#### EXERCISE DESCRIPTION:
Determine the number of lines in the data below that hold "continuous"; give nothing but that number.

[Saved entries]
------------------------------------

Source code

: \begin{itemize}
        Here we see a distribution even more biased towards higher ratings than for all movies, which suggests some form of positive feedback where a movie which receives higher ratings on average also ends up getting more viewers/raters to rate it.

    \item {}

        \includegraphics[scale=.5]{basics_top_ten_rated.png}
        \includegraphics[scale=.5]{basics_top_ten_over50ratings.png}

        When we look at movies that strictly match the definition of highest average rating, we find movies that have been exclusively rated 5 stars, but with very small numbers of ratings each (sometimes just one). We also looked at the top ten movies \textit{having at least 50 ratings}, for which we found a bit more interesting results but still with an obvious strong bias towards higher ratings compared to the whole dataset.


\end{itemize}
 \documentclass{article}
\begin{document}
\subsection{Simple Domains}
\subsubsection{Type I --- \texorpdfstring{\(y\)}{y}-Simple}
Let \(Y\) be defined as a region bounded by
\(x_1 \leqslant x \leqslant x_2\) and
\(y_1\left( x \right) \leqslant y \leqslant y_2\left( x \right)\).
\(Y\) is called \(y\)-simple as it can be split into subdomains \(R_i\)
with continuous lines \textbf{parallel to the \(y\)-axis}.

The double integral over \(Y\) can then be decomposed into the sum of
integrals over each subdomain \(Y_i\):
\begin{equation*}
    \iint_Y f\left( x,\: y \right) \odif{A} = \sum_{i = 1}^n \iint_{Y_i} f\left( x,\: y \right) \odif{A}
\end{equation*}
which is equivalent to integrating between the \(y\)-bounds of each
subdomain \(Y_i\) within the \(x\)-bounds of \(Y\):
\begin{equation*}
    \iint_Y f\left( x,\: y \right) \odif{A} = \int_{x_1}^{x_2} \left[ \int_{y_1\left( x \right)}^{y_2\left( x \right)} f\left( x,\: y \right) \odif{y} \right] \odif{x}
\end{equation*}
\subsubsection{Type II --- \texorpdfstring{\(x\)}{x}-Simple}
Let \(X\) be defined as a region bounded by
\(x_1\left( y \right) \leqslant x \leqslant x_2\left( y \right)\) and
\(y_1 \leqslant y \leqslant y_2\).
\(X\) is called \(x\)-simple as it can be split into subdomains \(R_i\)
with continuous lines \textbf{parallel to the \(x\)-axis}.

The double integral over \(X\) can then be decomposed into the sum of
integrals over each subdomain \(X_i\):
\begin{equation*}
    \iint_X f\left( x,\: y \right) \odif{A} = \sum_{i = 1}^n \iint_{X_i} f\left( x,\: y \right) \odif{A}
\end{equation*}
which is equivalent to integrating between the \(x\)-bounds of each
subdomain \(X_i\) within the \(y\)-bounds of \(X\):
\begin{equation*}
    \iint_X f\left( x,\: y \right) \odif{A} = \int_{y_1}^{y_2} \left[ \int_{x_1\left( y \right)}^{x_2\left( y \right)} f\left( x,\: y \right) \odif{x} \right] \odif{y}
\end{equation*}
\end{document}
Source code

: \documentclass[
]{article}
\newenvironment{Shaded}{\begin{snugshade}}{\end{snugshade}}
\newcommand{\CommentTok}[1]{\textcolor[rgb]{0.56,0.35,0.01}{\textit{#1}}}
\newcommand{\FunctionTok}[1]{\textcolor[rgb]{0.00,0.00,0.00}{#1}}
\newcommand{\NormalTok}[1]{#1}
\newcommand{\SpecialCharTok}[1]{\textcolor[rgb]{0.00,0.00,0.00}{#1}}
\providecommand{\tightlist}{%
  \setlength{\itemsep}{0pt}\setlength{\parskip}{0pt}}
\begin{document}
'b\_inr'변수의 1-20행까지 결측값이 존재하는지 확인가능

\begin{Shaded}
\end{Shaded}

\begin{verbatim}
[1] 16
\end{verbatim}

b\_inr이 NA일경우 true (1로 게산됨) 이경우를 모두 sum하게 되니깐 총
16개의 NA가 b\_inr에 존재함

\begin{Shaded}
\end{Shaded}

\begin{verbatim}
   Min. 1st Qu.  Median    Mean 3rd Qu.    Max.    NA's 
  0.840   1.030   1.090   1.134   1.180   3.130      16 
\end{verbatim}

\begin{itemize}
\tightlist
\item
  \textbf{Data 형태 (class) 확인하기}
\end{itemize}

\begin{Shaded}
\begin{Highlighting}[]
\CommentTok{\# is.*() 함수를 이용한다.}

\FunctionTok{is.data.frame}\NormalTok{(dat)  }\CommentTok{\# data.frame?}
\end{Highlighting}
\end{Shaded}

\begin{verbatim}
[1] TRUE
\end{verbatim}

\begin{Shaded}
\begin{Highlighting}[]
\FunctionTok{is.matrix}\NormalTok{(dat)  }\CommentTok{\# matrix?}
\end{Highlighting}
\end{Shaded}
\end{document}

------------------------------------

#### RESPONSE AREA:
2